* [Your instructions]:
Line by line, set down all the data below exactly, omitting any picture.

Stored items
Segment Open

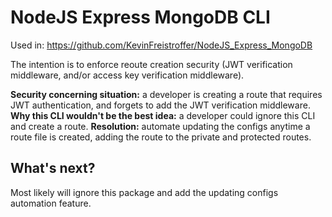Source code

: # NodeJS Express MongoDB CLI

Used in: https://github.com/KevinFreistroffer/NodeJS_Express_MongoDB

The intention is to enforce reoute creation security (JWT verification middleware, and/or access key verification middleware).

**Security concerning situation:** a developer is creating a route that requires JWT authentication, and forgets to add the JWT verification middleware.
**Why this CLI wouldn't be the best idea:** a developer could ignore this CLI and create a route.
**Resolution:** automate updating the configs anytime a route file is created, adding the route to the private and protected routes.

## What's next?

Most likely will ignore this package and add the updating configs automation feature.
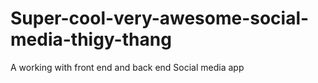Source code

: # Super-cool-very-awesome-social-media-thigy-thang
A working with front end and back end Social media app
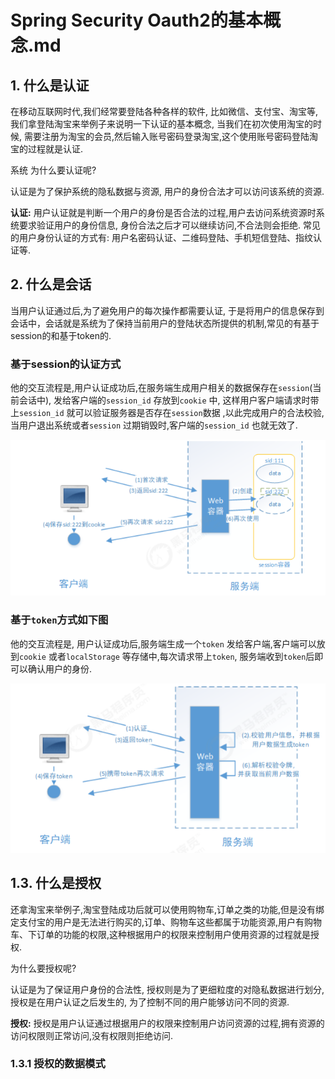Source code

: # Spring Security Oauth2的基本概念.md

## 1. 什么是认证

在移动互联网时代,我们经常要登陆各种各样的软件, 比如微信、支付宝、淘宝等,我们拿登陆淘宝来举例子来说明一下认证的基本概念, 当我们在初次使用淘宝的时候, 需要注册为淘宝的会员,然后输入账号密码登录淘宝,这个使用账号密码登陆淘宝的过程就是认证. 

系统 为什么要认证呢? 

认证是为了保护系统的隐私数据与资源, 用户的身份合法才可以访问该系统的资源. 

**认证:** 用户认证就是判断一个用户的身份是否合法的过程,用户去访问系统资源时系统要求验证用户的身份信息, 身份合法之后才可以继续访问,不合法则会拒绝. 常见的用户身份认证的方式有: 用户名密码认证、二维码登陆、手机短信登陆、指纹认证等. 



## 2. 什么是会话

当用户认证通过后,为了避免用户的每次操作都需要认证, 于是将用户的信息保存到会话中，会话就是系统为了保持当前用户的登陆状态所提供的机制,常见的有基于session的和基于token的. 

### 基于session的认证方式

他的交互流程是,用户认证成功后,在服务端生成用户相关的数据保存在`session`(当前会话中), 发给客户端的`session_id` 存放到`cookie` 中, 这样用户客户端请求时带上`session_id` 就可以验证服务器是否存在`session`数据 ,以此完成用户的合法校验,当用户退出系统或者`session` 过期销毁时,客户端的`session_id` 也就无效了. 

![image-20200721212147642](Spring%20Security%20Oauth2%E7%9A%84%E5%9F%BA%E6%9C%AC%E6%A6%82%E5%BF%B5.assets/image-20200721212147642.png)



### 基于`token`方式如下图

他的交互流程是, 用户认证成功后,服务端生成一个`token` 发给客户端,客户端可以放到`cookie` 或者`localStorage` 等存储中,每次请求带上`token`, 服务端收到`token`后即可以确认用户的身份. 

![image-20200721212624449](Spring%20Security%20Oauth2%E7%9A%84%E5%9F%BA%E6%9C%AC%E6%A6%82%E5%BF%B5.assets/image-20200721212624449.png)







##  1.3. 什么是授权

还拿淘宝来举例子,淘宝登陆成功后就可以使用购物车,订单之类的功能,但是没有绑定支付宝的用户是无法进行购买的,订单、购物车这些都属于功能资源,用户有购物车、下订单的功能的权限,这种根据用户的权限来控制用户使用资源的过程就是授权. 

为什么要授权呢? 

认证是为了保证用户身份的合法性, 授权则是为了更细粒度的对隐私数据进行划分,授权是在用户认证之后发生的, 为了控制不同的用户能够访问不同的资源. 

**授权:** 授权是用户认证通过根据用户的权限来控制用户访问资源的过程,拥有资源的访问权限则正常访问,没有权限则拒绝访问. 



### 1.3.1 授权的数据模式

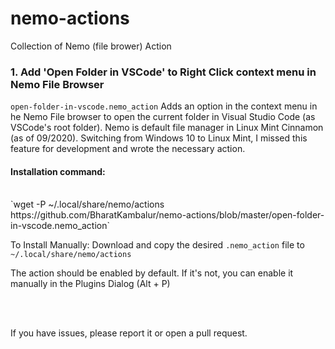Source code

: # nemo-actions
Collection of Nemo (file brower) Action


### 1. Add 'Open Folder in VSCode' to Right Click context menu in Nemo File Browser

`open-folder-in-vscode.nemo_action`
Adds an option in the context menu in he Nemo File browser to open the current folder in Visual Studio Code (as VSCode's root folder).
Nemo is default file manager in Linux Mint Cinnamon (as of 09/2020). Switching from Windows 10 to Linux Mint, I missed this feature for development and wrote the necessary action.

#### Installation command:
 
<br />
 `wget -P ~/.local/share/nemo/actions https://github.com/BharatKambalur/nemo-actions/blob/master/open-folder-in-vscode.nemo_action`

<br />

To Install Manually:
Download and copy the desired `.nemo_action` file to `~/.local/share/nemo/actions`

The action should be enabled by default. If it's not, you can enable it manually in the Plugins Dialog (Alt + P)

<br />
<br />

If you have issues, please report it or open a pull request.
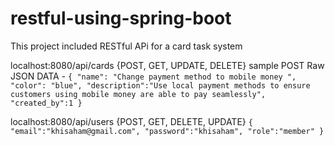 # restful-using-spring-boot
This project included RESTful APi for a card task system

localhost:8080/api/cards {POST, GET, UPDATE, DELETE}
     sample POST Raw JSON DATA - `{
    "name": "Change payment method to mobile money ",
    "color": "blue",
    "description":"Use local payment methods to ensure customers using mobile money are able to pay seamlessly",
    "created_by":1
}`

localhost:8080/api/users {POST, GET, DELETE, UPDATE}
    `{
    "email":"khisaham@gmail.com",
    "password":"khisaham",
    "role":"member"
}`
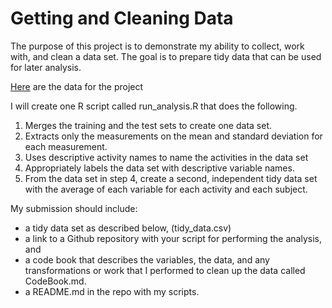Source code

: 
Getting and Cleaning Data
=========================

The purpose of this project is to demonstrate my ability to collect, work with, and clean a data set. The goal is to prepare tidy data that can be used for later analysis.

[Here](%22https://d396qusza40orc.cloudfront.net/getdata%2Fprojectfiles%2FUCI%20HAR%20Dataset.zip%22) are the data for the project

I will create one R script called run\_analysis.R that does the following.

1.  Merges the training and the test sets to create one data set.
2.  Extracts only the measurements on the mean and standard deviation for each measurement.
3.  Uses descriptive activity names to name the activities in the data set
4.  Appropriately labels the data set with descriptive variable names.
5.  From the data set in step 4, create a second, independent tidy data set with the average of each variable for each activity and each subject.

My submission should include:

-   a tidy data set as described below, (tidy\_data.csv)
-   a link to a Github repository with your script for performing the analysis, and
-   a code book that describes the variables, the data, and any transformations or work that I performed to clean up the data called CodeBook.md.
-   a README.md in the repo with my scripts.
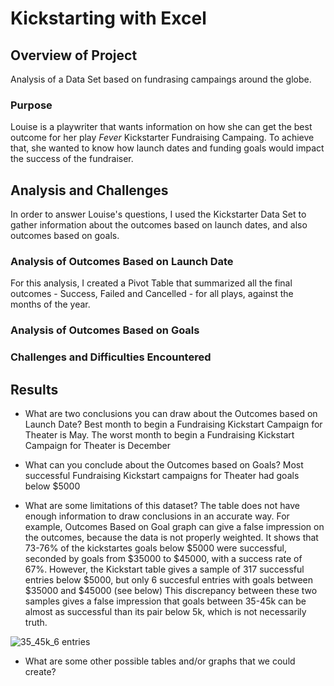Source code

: # Kickstarting with Excel

## Overview of Project
Analysis of a Data Set based on fundrasing campaings around the globe.

### Purpose
Louise is a playwriter that wants information on how she can get the best outcome for her play *Fever* Kickstarter Fundraising Campaing. To achieve that, she wanted to know how launch dates and funding goals would impact the success of the fundraiser.

## Analysis and Challenges
In order to answer Louise's questions, I used the Kickstarter Data Set to gather information about the outcomes based on launch dates, and also outcomes based on goals.


### Analysis of Outcomes Based on Launch Date
For this analysis, I created a Pivot Table that summarized all the final outcomes - Success, Failed and Cancelled - for all plays, against the months of the year.



### Analysis of Outcomes Based on Goals

### Challenges and Difficulties Encountered

## Results

- What are two conclusions you can draw about the Outcomes based on Launch Date?
Best month to begin a Fundraising Kickstart Campaign for Theater is May.
The worst month to begin a Fundraising Kickstart Campaign for Theater is December

- What can you conclude about the Outcomes based on Goals?
Most successful Fundraising Kickstart campaigns for Theater had goals below $5000

- What are some limitations of this dataset?
The table does not have enough information to draw conclusions in an accurate way.
For example, Outcomes Based on Goal graph can give a false impression on the outcomes, because the data is not properly weighted. 
It shows that 73-76% of the kickstartes goals below $5000 were successful, seconded by goals from $35000 to $45000, with a success rate of 67%.
However, the Kickstart table gives a sample of 317 successful entries below $5000, but only 6 succesful entries with goals between $35000 and $45000 (see below)
This discrepancy between these two samples gives a false impression that goals between 35-45k can be almost as successful than its pair below 5k, which is not necessarily truth.

![35_45k_6 entries](https://user-images.githubusercontent.com/72593264/96394998-0ced4480-1189-11eb-83b7-2b4233ddea31.png)

- What are some other possible tables and/or graphs that we could create?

Segment Closed

* [Response to this exercise]:
Source code

: # NodeJS Express MongoDB CLI

Used in: https://github.com/KevinFreistroffer/NodeJS_Express_MongoDB

The intention is to enforce reoute creation security (JWT verification middleware, and/or access key verification middleware).

**Security concerning situation:** a developer is creating a route that requires JWT authentication, and forgets to add the JWT verification middleware.
**Why this CLI wouldn't be the best idea:** a developer could ignore this CLI and create a route.
**Resolution:** automate updating the configs anytime a route file is created, adding the route to the private and protected routes.

## What's next?

Most likely will ignore this package and add the updating configs automation feature.
Source code

: # Super-cool-very-awesome-social-media-thigy-thang
A working with front end and back end Social media app
Source code

: # Spring Security Oauth2的基本概念.md

## 1. 什么是认证

在移动互联网时代,我们经常要登陆各种各样的软件, 比如微信、支付宝、淘宝等,我们拿登陆淘宝来举例子来说明一下认证的基本概念, 当我们在初次使用淘宝的时候, 需要注册为淘宝的会员,然后输入账号密码登录淘宝,这个使用账号密码登陆淘宝的过程就是认证. 

系统 为什么要认证呢? 

认证是为了保护系统的隐私数据与资源, 用户的身份合法才可以访问该系统的资源. 

**认证:** 用户认证就是判断一个用户的身份是否合法的过程,用户去访问系统资源时系统要求验证用户的身份信息, 身份合法之后才可以继续访问,不合法则会拒绝. 常见的用户身份认证的方式有: 用户名密码认证、二维码登陆、手机短信登陆、指纹认证等. 



## 2. 什么是会话

当用户认证通过后,为了避免用户的每次操作都需要认证, 于是将用户的信息保存到会话中，会话就是系统为了保持当前用户的登陆状态所提供的机制,常见的有基于session的和基于token的. 

### 基于session的认证方式

他的交互流程是,用户认证成功后,在服务端生成用户相关的数据保存在`session`(当前会话中), 发给客户端的`session_id` 存放到`cookie` 中, 这样用户客户端请求时带上`session_id` 就可以验证服务器是否存在`session`数据 ,以此完成用户的合法校验,当用户退出系统或者`session` 过期销毁时,客户端的`session_id` 也就无效了. 

![image-20200721212147642](Spring%20Security%20Oauth2%E7%9A%84%E5%9F%BA%E6%9C%AC%E6%A6%82%E5%BF%B5.assets/image-20200721212147642.png)



### 基于`token`方式如下图

他的交互流程是, 用户认证成功后,服务端生成一个`token` 发给客户端,客户端可以放到`cookie` 或者`localStorage` 等存储中,每次请求带上`token`, 服务端收到`token`后即可以确认用户的身份. 

![image-20200721212624449](Spring%20Security%20Oauth2%E7%9A%84%E5%9F%BA%E6%9C%AC%E6%A6%82%E5%BF%B5.assets/image-20200721212624449.png)







##  1.3. 什么是授权

还拿淘宝来举例子,淘宝登陆成功后就可以使用购物车,订单之类的功能,但是没有绑定支付宝的用户是无法进行购买的,订单、购物车这些都属于功能资源,用户有购物车、下订单的功能的权限,这种根据用户的权限来控制用户使用资源的过程就是授权. 

为什么要授权呢? 

认证是为了保证用户身份的合法性, 授权则是为了更细粒度的对隐私数据进行划分,授权是在用户认证之后发生的, 为了控制不同的用户能够访问不同的资源. 

**授权:** 授权是用户认证通过根据用户的权限来控制用户访问资源的过程,拥有资源的访问权限则正常访问,没有权限则拒绝访问. 



### 1.3.1 授权的数据模式

Source code

: # nemo-actions
Collection of Nemo (file brower) Action


### 1. Add 'Open Folder in VSCode' to Right Click context menu in Nemo File Browser

`open-folder-in-vscode.nemo_action`
Adds an option in the context menu in he Nemo File browser to open the current folder in Visual Studio Code (as VSCode's root folder).
Nemo is default file manager in Linux Mint Cinnamon (as of 09/2020). Switching from Windows 10 to Linux Mint, I missed this feature for development and wrote the necessary action.

#### Installation command:
 
<br />
 `wget -P ~/.local/share/nemo/actions https://github.com/BharatKambalur/nemo-actions/blob/master/open-folder-in-vscode.nemo_action`

<br />

To Install Manually:
Download and copy the desired `.nemo_action` file to `~/.local/share/nemo/actions`

The action should be enabled by default. If it's not, you can enable it manually in the Plugins Dialog (Alt + P)

<br />
<br />

If you have issues, please report it or open a pull request.
 # restful-using-spring-boot
This project included RESTful APi for a card task system

localhost:8080/api/cards {POST, GET, UPDATE, DELETE}
     sample POST Raw JSON DATA - `{
    "name": "Change payment method to mobile money ",
    "color": "blue",
    "description":"Use local payment methods to ensure customers using mobile money are able to pay seamlessly",
    "created_by":1
}`

localhost:8080/api/users {POST, GET, DELETE, UPDATE}
    `{
    "email":"khisaham@gmail.com",
    "password":"khisaham",
    "role":"member"
}`
Source code

: 
Getting and Cleaning Data
=========================

The purpose of this project is to demonstrate my ability to collect, work with, and clean a data set. The goal is to prepare tidy data that can be used for later analysis.

[Here](%22https://d396qusza40orc.cloudfront.net/getdata%2Fprojectfiles%2FUCI%20HAR%20Dataset.zip%22) are the data for the project

I will create one R script called run\_analysis.R that does the following.

1.  Merges the training and the test sets to create one data set.
2.  Extracts only the measurements on the mean and standard deviation for each measurement.
3.  Uses descriptive activity names to name the activities in the data set
4.  Appropriately labels the data set with descriptive variable names.
5.  From the data set in step 4, create a second, independent tidy data set with the average of each variable for each activity and each subject.

My submission should include:

-   a tidy data set as described below, (tidy\_data.csv)
-   a link to a Github repository with your script for performing the analysis, and
-   a code book that describes the variables, the data, and any transformations or work that I performed to clean up the data called CodeBook.md.
-   a README.md in the repo with my scripts.
Source code

: # Kickstarting with Excel

## Overview of Project
Analysis of a Data Set based on fundrasing campaings around the globe.

### Purpose
Louise is a playwriter that wants information on how she can get the best outcome for her play *Fever* Kickstarter Fundraising Campaing. To achieve that, she wanted to know how launch dates and funding goals would impact the success of the fundraiser.

## Analysis and Challenges
In order to answer Louise's questions, I used the Kickstarter Data Set to gather information about the outcomes based on launch dates, and also outcomes based on goals.


### Analysis of Outcomes Based on Launch Date
For this analysis, I created a Pivot Table that summarized all the final outcomes - Success, Failed and Cancelled - for all plays, against the months of the year.



### Analysis of Outcomes Based on Goals

### Challenges and Difficulties Encountered

## Results

- What are two conclusions you can draw about the Outcomes based on Launch Date?
Best month to begin a Fundraising Kickstart Campaign for Theater is May.
The worst month to begin a Fundraising Kickstart Campaign for Theater is December

- What can you conclude about the Outcomes based on Goals?
Most successful Fundraising Kickstart campaigns for Theater had goals below $5000

- What are some limitations of this dataset?
The table does not have enough information to draw conclusions in an accurate way.
For example, Outcomes Based on Goal graph can give a false impression on the outcomes, because the data is not properly weighted. 
It shows that 73-76% of the kickstartes goals below $5000 were successful, seconded by goals from $35000 to $45000, with a success rate of 67%.
However, the Kickstart table gives a sample of 317 successful entries below $5000, but only 6 succesful entries with goals between $35000 and $45000 (see below)
This discrepancy between these two samples gives a false impression that goals between 35-45k can be almost as successful than its pair below 5k, which is not necessarily truth.

![35_45k_6 entries](https://user-images.githubusercontent.com/72593264/96394998-0ced4480-1189-11eb-83b7-2b4233ddea31.png)

- What are some other possible tables and/or graphs that we could create?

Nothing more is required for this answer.